Politique

Guinée : les plans de Cellou Dalein Diallo et Sidya Touré pour contrer Alpha Condé

Réservé aux abonnés | | Par Jeune Afrique
Cellou Dalein Diallo et Sidya Touré en 2015, à Conakry.

Cellou Dalein Diallo et Sidya Touré en 2015, à Conakry. © CELLOU BINANI / AFP

Alors qu’Alpha Condé ne s’est pas encore officiellement porté candidat à la présidentielle, l’opposition de Cellou Dalein Diallo et Sidya Touré affine son plan de bataille.

Est-ce la fin de la stratégie du boycott au sein de l’Union des forces démocratiques et républicaines de Guinée (UFDG) de Cellou Dalein Diallo ? Selon nos informations, à deux mois de l’élection présidentielle qui aura lieu le 18 octobre, les lignes ont en tout cas bougé au sein du parti.

Après avoir longtemps déclaré que l’UFDG n’irait pas aux élections si le président Alpha Condé se présentait, les cadres du parti affirment désormais souhaiter que Cellou Dalein Diallo s’aligne face au chef de l’État sortant – lequel n’a pas encore officiellement accepté la demande d’investiture de son propre parti.

Dalein Diallo en campagne dans la sous-région

Selon nos sources, l’UFDG se lancera dans la course au palais présidentiel à condition d’avoir toutes les garanties que les élections seront libres et transparentes et que le fichier électoral sera assaini d’ici le scrutin. Le parti devrait annoncer sa décision dès la semaine prochaine, après s’être réuni avec Dalein Diallo, dont il attend le retour à Conakry.

L’opposant guinéen a en effet quitté la Guinée à la fin du mois de juillet pour se rendre à Abidjan, où il a rendu visite à la veuve et à la mère de l’ancien Premier ministre ivoirien Amadou Gon Coulibaly, décédé le 8 juillet 2020. Il a ensuite pris la direction du Sénégal.

C’est depuis Dakar qu’il établit avec son équipe la nouvelle stratégie de sa formation politique. Selon nos sources, il voyage à travers la sous-région pour rencontrer, très discrètement, des opposants et des acteurs économiques à même de le soutenir politiquement et/ou financièrement.

Sidya Touré entre Abidjan et Paris

De son côté, le numéro deux de l’opposition, Sidya Touré, président de l’Union des forces républicaines (UFR), séjourne à l’heure actuelle en Côte d’Ivoire, à Abidjan, où ses enfants résident et où lui-même a longtemps vécu. Le 17 juillet, il a assisté aux obsèques d’Amadou Gon Coulibaly, duquel il était proche depuis les années 1990.

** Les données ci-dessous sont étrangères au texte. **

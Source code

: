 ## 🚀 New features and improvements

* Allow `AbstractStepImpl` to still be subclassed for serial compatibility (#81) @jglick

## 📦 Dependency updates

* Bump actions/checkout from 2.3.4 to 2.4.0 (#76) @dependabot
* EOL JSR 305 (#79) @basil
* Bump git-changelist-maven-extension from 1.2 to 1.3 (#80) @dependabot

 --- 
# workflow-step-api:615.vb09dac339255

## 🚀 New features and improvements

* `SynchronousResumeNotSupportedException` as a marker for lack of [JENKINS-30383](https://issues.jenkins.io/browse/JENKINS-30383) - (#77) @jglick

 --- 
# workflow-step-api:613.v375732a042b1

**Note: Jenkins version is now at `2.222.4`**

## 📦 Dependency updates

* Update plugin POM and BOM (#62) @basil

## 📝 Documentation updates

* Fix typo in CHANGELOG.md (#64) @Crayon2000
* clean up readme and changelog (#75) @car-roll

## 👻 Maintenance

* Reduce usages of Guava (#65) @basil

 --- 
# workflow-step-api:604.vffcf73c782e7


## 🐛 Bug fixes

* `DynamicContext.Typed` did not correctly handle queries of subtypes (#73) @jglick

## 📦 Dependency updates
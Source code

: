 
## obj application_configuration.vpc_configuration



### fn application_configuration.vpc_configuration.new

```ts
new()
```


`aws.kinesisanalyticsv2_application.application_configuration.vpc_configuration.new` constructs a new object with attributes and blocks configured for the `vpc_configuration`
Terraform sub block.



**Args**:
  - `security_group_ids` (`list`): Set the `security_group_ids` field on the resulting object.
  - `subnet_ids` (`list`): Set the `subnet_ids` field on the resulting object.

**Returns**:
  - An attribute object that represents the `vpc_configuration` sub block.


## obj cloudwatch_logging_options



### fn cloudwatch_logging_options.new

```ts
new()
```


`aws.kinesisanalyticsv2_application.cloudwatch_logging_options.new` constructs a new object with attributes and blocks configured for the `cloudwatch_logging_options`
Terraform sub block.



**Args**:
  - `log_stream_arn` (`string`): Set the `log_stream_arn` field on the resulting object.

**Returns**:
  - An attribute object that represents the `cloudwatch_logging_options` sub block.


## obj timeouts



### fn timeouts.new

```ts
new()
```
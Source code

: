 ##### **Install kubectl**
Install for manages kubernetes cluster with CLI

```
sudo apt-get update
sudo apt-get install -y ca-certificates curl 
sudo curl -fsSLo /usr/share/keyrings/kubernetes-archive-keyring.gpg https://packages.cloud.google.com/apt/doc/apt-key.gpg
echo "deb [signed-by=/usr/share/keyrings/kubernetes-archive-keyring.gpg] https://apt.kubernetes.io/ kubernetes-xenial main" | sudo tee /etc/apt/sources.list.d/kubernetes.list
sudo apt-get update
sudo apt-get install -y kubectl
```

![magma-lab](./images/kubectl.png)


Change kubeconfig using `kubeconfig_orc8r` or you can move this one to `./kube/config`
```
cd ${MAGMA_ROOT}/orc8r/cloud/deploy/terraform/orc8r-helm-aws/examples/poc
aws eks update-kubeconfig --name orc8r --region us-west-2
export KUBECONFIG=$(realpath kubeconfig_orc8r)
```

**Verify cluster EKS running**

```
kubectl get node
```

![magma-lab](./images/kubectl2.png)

Selon nos informations, il s’est par ailleurs rendu début août à Paris pour un séjour de deux jours. Le patron de l’UFR en a profité pour rencontrer l’ancien Premier ministre Lansana Kouyaté,  membre du Front national pour la défense de la constitution (FNDC).

Sidya Touré n’a pour le moment pas annoncé officiellement sa candidature au scrutin du 18 octobre. Joint par Jeune Afrique, une source au sein de l’état-major de l’UFR nous affirme que la ligne du parti demeurait pour le moment celle du boycott en cas de candidature d’Alpha Condé.

Réunion des partis du FNDC

Parmi les opposants, seul Ousmane Kaba (Parti des démocrates pour l’espoir) a sauté le pas : il sera candidat quelle que soit la décision d’Alpha Condé.

Dans les autres formations du FNDC, l’incertitude demeure. Le 11 août, lors d’une réunion du Front, Sékou Koundouno, son responsable de la planification, a donc demandé aux membres de clarifier leurs positions.

En réponse, les partis ont décidé d’organiser une réunion dès la semaine prochaine, sans les membres de la société civile, pour discuter de la marche à suivre.

La Cedeao à pied d’œuvre

Une médiation internationale, placée sous l’égide de la Cedeao, de l’Union africaine (UA) et de l’ONU, a en outre débuté ce 14 août. Selon des documents obtenus par Jeune Afrique, elle se déroulera sous la forme d’une visioconférence animée par les ministres des Affaires étrangères du Niger, du Nigéria et du Burkina, Kalla Ankourao, Geoffrey Onyeama et Alpha Barry.

Ce comité doit s’entretenir avec des délégués de la mouvance présidentielle à 14 h 30, heure de Conakry, puis discuter avec l’opposition réunie au sein du FNDC le lendemain, samedi 15 août, dans la matinée. La médiation se conclura dans l’après-midi par une consultation de la Commission électorale nationale et indépendante (Ceni).